■ Work to be completed:
Your answer must be the lines from the top of the listing below through the line that holds "Expands all nodes in the Maven Runner", retyped exactly, with no pictures.

(Data records Opens)

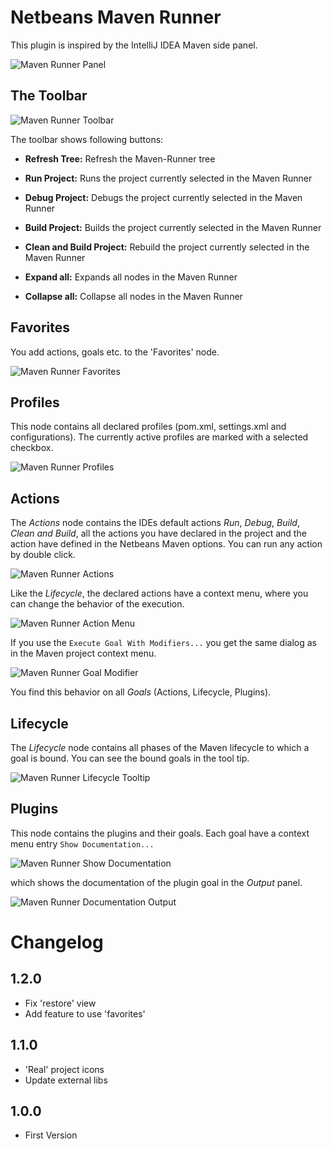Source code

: # Netbeans Maven Runner

This plugin is inspired by the IntelliJ IDEA Maven side panel.

![Maven Runner Panel](doc/maven-runner.png)

## The Toolbar

![Maven Runner Toolbar](doc/maven-runner-toolbar.png)

The toolbar shows following buttons:

* **Refresh Tree:** Refresh the Maven-Runner tree
* **Run Project:** Runs the project currently selected in the Maven Runner
* **Debug Project:** Debugs the project currently selected in the Maven Runner
* **Build Project:** Builds the project currently selected in the Maven Runner
* **Clean and Build Project:** Rebuild the project currently selected in the Maven Runner

* **Expand all:** Expands all nodes in the Maven Runner
* **Collapse all:** Collapse all nodes in the Maven Runner

## Favorites

You add actions, goals etc. to the 'Favorites' node.

![Maven Runner Favorites](doc/maven.runner-favorites.png)

## Profiles

This node contains all declared profiles (pom.xml, settings.xml and configurations). 
The currently active profiles are marked with a selected checkbox.

![Maven Runner Profiles](doc/maven-runner-profiles.png)

## Actions

The *Actions* node contains the IDEs default actions *Run*, *Debug*, *Build*, 
*Clean and Build*, all the actions you have declared in the project and the 
action have defined in the Netbeans Maven options. You can run any action by 
double click.

![Maven Runner Actions](doc/maven-runner-actions.png)

Like the *Lifecycle*, the declared actions have a context menu, where you can 
change the behavior of the execution.

![Maven Runner Action Menu](doc/maven-runner-lifecycle-menu.png)

If you use the `Execute Goal With Modifiers...` you get the same dialog as in 
the Maven project context menu.

![Maven Runner Goal Modifier](doc/maven-runner-goal.png)

You find this behavior on all *Goals* (Actions, Lifecycle, Plugins).

## Lifecycle

The *Lifecycle* node contains all phases of the Maven lifecycle to which a goal 
is bound. You can see the bound goals in the tool tip.

![Maven Runner Lifecycle Tooltip](doc/maven-runner-lifecycle.png)

## Plugins

This node contains the plugins and their goals. Each goal have a context menu 
entry `Show Documentation...` 

![Maven Runner Show Documentation](doc/maven-runner-goal-help.png)

which shows the documentation of the plugin goal in the *Output* panel.

![Maven Runner Documentation Output](doc/maven-runner-goal-help-output.png)

# Changelog

## 1.2.0
- Fix 'restore' view
- Add feature to use 'favorites'

## 1.1.0
- 'Real' project icons
- Update external libs

## 1.0.0

- First Version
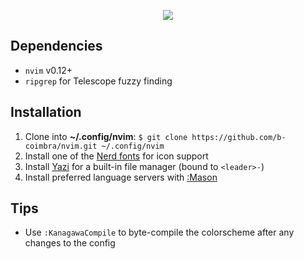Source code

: <p align="center">
  <img src="https://i.imgur.com/cbG2BbO.png">
</p>

## Dependencies

- `nvim` v0.12+
- `ripgrep` for Telescope fuzzy finding

## Installation

1. Clone into **~/.config/nvim**: `$ git clone https://github.com/b-coimbra/nvim.git ~/.config/nvim`
2. Install one of the [Nerd fonts](https://www.nerdfonts.com/font-downloads) for icon support
3. Install [Yazi](https://yazi-rs.github.io/docs/installation) for a built-in file manager (bound to `<leader>-`)
4. Install preferred language servers with [:Mason](https://github.com/mason-org/mason.nvim)

## Tips

- Use `:KanagawaCompile` to byte-compile the colorscheme after any changes to the config
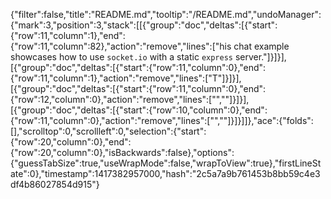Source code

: {"filter":false,"title":"README.md","tooltip":"/README.md","undoManager":{"mark":3,"position":3,"stack":[[{"group":"doc","deltas":[{"start":{"row":11,"column":1},"end":{"row":11,"column":82},"action":"remove","lines":["his chat example showcases how to use `socket.io` with a static `express` server."]}]}],[{"group":"doc","deltas":[{"start":{"row":11,"column":0},"end":{"row":11,"column":1},"action":"remove","lines":["T"]}]}],[{"group":"doc","deltas":[{"start":{"row":11,"column":0},"end":{"row":12,"column":0},"action":"remove","lines":["",""]}]}],[{"group":"doc","deltas":[{"start":{"row":10,"column":0},"end":{"row":11,"column":0},"action":"remove","lines":["",""]}]}]]},"ace":{"folds":[],"scrolltop":0,"scrollleft":0,"selection":{"start":{"row":20,"column":0},"end":{"row":20,"column":0},"isBackwards":false},"options":{"guessTabSize":true,"useWrapMode":false,"wrapToView":true},"firstLineState":0},"timestamp":1417382957000,"hash":"2c5a7a9b761453b8bb59c4e3df4b86027854d915"}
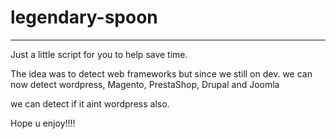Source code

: # legendary-spoon
--------------------------------------
Just a little script for you to help  save time.


The idea was to detect web frameworks but since we still on dev.
we can now detect wordpress, Magento, PrestaShop, Drupal and Joomla

we  can detect if it aint wordpress also.

Hope u enjoy!!!!
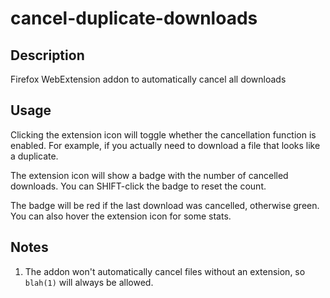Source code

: # cancel-duplicate-downloads

## Description

Firefox WebExtension addon to automatically cancel all downloads

## Usage

Clicking the extension icon will toggle whether the cancellation function is enabled. For example, if you actually need to download a file that looks like a duplicate.

The extension icon will show a badge with the number of cancelled downloads. You can SHIFT-click the badge to reset the count.

The badge will be red if the last download was cancelled, otherwise green. You can also hover the extension icon for some stats.

## Notes

1. The addon won't automatically cancel files without an extension, so `blah(1)` will always be allowed.
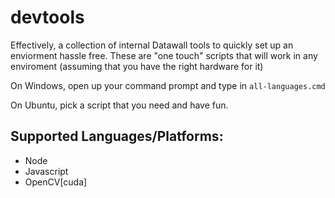 # devtools
Effectively, a collection of internal Datawall tools to quickly set up an enviorment hassle free. These are "one touch" scripts that will work in any enviroment (assuming that you have the right hardware for it)

On Windows, open up your command prompt and type in `all-languages.cmd`

On Ubuntu, pick a script that you need and have fun. 

## Supported Languages/Platforms: 
- Node
- Javascript
- OpenCV[cuda]
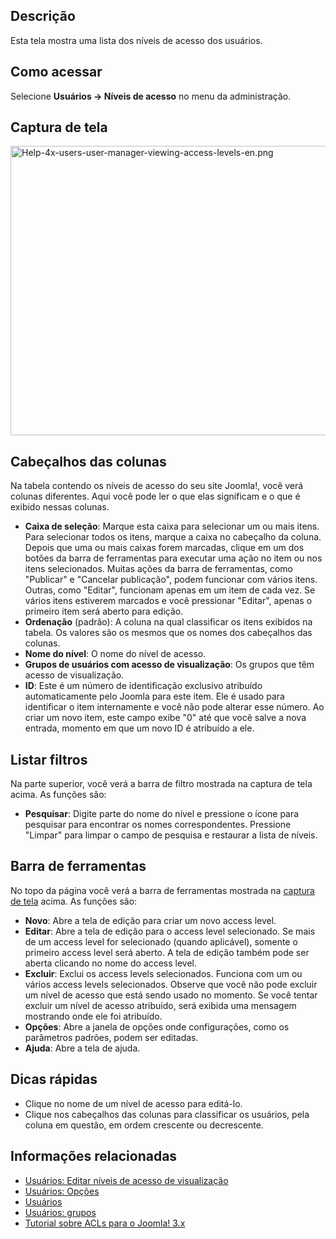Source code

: <!-- Filename: Help4.x:Users:_Viewing_Access_Levels / Display title: Usuários: Níveis de acesso de visualização -->

## Descrição

Esta tela mostra uma lista dos níveis de acesso dos usuários.

## Como acessar

Selecione **Usuários → Níveis de acesso** no menu da administração.

## Captura de tela

<img
src="https://docs.joomla.org/images/thumb/b/b2/Help-4x-users-user-manager-viewing-access-levels-en.png/800px-Help-4x-users-user-manager-viewing-access-levels-en.png"
decoding="async"
srcset="https://docs.joomla.org/images/b/b2/Help-4x-users-user-manager-viewing-access-levels-en.png 1.5x"
data-file-width="1007" data-file-height="583" width="800" height="463"
alt="Help-4x-users-user-manager-viewing-access-levels-en.png" />

## Cabeçalhos das colunas

Na tabela contendo os níveis de acesso do seu site Joomla!, você verá
colunas diferentes. Aqui você pode ler o que elas significam e o que é
exibido nessas colunas.

- **Caixa de seleção**: Marque esta caixa para selecionar um ou mais
  itens. Para selecionar todos os itens, marque a caixa no cabeçalho da
  coluna. Depois que uma ou mais caixas forem marcadas, clique em um dos
  botões da barra de ferramentas para executar uma ação no item ou nos
  itens selecionados. Muitas ações da barra de ferramentas, como
  "Publicar" e "Cancelar publicação", podem funcionar com vários itens.
  Outras, como "Editar", funcionam apenas em um item de cada vez. Se
  vários itens estiverem marcados e você pressionar "Editar", apenas o
  primeiro item será aberto para edição.
- **Ordenação** (padrão): A coluna na qual classificar os itens exibidos
  na tabela. Os valores são os mesmos que os nomes dos cabeçalhos das
  colunas.
- **Nome do nível**: O nome do nível de acesso.
- **Grupos de usuários com acesso de visualização**: Os grupos que têm
  acesso de visualização.
- **ID**: Este é um número de identificação exclusivo atribuído
  automaticamente pelo Joomla para este item. Ele é usado para
  identificar o item internamente e você não pode alterar esse número.
  Ao criar um novo item, este campo exibe "0" até que você salve a nova
  entrada, momento em que um novo ID é atribuído a ele.

## Listar filtros

Na parte superior, você verá a barra de filtro mostrada na captura de
tela acima. As funções são:

- **Pesquisar**: Digite parte do nome do nível e pressione o ícone para
  pesquisar para encontrar os nomes correspondentes. Pressione "Limpar"
  para limpar o campo de pesquisa e restaurar a lista de níveis.

## Barra de ferramentas

No topo da página você verá a barra de ferramentas mostrada na [captura
de tela](#Captura_de_tela) acima. As funções são:

- **Novo**: Abre a tela de edição para criar um novo access level.
- **Editar**: Abre a tela de edição para o access level selecionado. Se
  mais de um access level for selecionado (quando aplicável), somente o
  primeiro access level será aberto. A tela de edição também pode ser
  aberta clicando no nome do access level.
- **Excluir**: Exclui os access levels selecionados. Funciona com um ou
  vários access levels selecionados. Observe que você não pode excluir
  um nível de acesso que está sendo usado no momento. Se você tentar
  excluir um nível de acesso atribuído, será exibida uma mensagem
  mostrando onde ele foi atribuído.
- **Opções**: Abre a janela de opções onde configurações, como os
  parâmetros padrões, podem ser editadas.
- **Ajuda**: Abre a tela de ajuda.

## Dicas rápidas

- Clique no nome de um nível de acesso para editá-lo.
- Clique nos cabeçalhos das colunas para classificar os usuários, pela
  coluna em questão, em ordem crescente ou decrescente.

## Informações relacionadas

- [Usuários: Editar níveis de acesso de
  visualização](https://docs.joomla.org/Help4.x:Users:_Edit_Viewing_Access_Level/pt-br "Help4.x:Users: Edit Viewing Access Level/pt-br")
- [Usuários:
  Opções](https://docs.joomla.org/Help4.x:Users:_Options/pt-br "Help4.x:Users: Options/pt-br")
- [Usuários](https://docs.joomla.org/Help4.x:Users/pt-br "Help4.x:Users/pt-br")
- [Usuários:
  grupos](https://docs.joomla.org/Help4.x:Users:_Groups/pt-br "Help4.x:Users: Groups/pt-br")
- [Tutorial sobre ACLs para o Joomla!
  3.x](https://docs.joomla.org/J3.x:Access_Control_List_Tutorial/pt-br "J3.x:Access Control List Tutorial/pt-br")
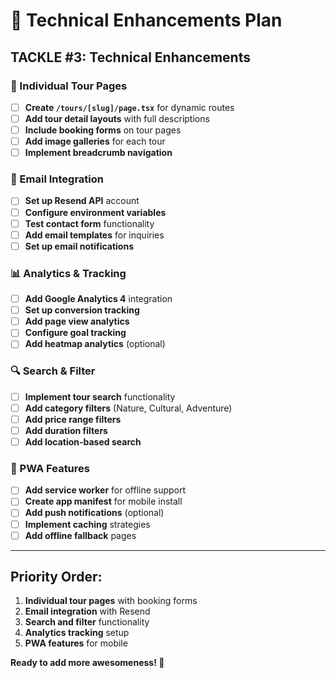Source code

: # 🔧 Technical Enhancements Plan

## **TACKLE #3: Technical Enhancements**

### **📄 Individual Tour Pages**
- [ ] **Create `/tours/[slug]/page.tsx`** for dynamic routes
- [ ] **Add tour detail layouts** with full descriptions
- [ ] **Include booking forms** on tour pages
- [ ] **Add image galleries** for each tour
- [ ] **Implement breadcrumb navigation**

### **📧 Email Integration**
- [ ] **Set up Resend API** account
- [ ] **Configure environment variables**
- [ ] **Test contact form** functionality
- [ ] **Add email templates** for inquiries
- [ ] **Set up email notifications**

### **📊 Analytics & Tracking**
- [ ] **Add Google Analytics 4** integration
- [ ] **Set up conversion tracking**
- [ ] **Add page view analytics**
- [ ] **Configure goal tracking**
- [ ] **Add heatmap analytics** (optional)

### **🔍 Search & Filter**
- [ ] **Implement tour search** functionality
- [ ] **Add category filters** (Nature, Cultural, Adventure)
- [ ] **Add price range filters**
- [ ] **Add duration filters**
- [ ] **Add location-based search**

### **📱 PWA Features**
- [ ] **Add service worker** for offline support
- [ ] **Create app manifest** for mobile install
- [ ] **Add push notifications** (optional)
- [ ] **Implement caching** strategies
- [ ] **Add offline fallback** pages

---

## **Priority Order:**
1. **Individual tour pages** with booking forms
2. **Email integration** with Resend
3. **Search and filter** functionality
4. **Analytics tracking** setup
5. **PWA features** for mobile

**Ready to add more awesomeness! 🔧**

(Data records Closes)

■ Answer to the problem:
Source code

: # Netbeans Maven Runner

This plugin is inspired by the IntelliJ IDEA Maven side panel.

![Maven Runner Panel](doc/maven-runner.png)

## The Toolbar

![Maven Runner Toolbar](doc/maven-runner-toolbar.png)

The toolbar shows following buttons:

* **Refresh Tree:** Refresh the Maven-Runner tree
* **Run Project:** Runs the project currently selected in the Maven Runner
* **Debug Project:** Debugs the project currently selected in the Maven Runner
* **Build Project:** Builds the project currently selected in the Maven Runner
* **Clean and Build Project:** Rebuild the project currently selected in the Maven Runner

* **Expand all:** Expands all nodes in the Maven Runner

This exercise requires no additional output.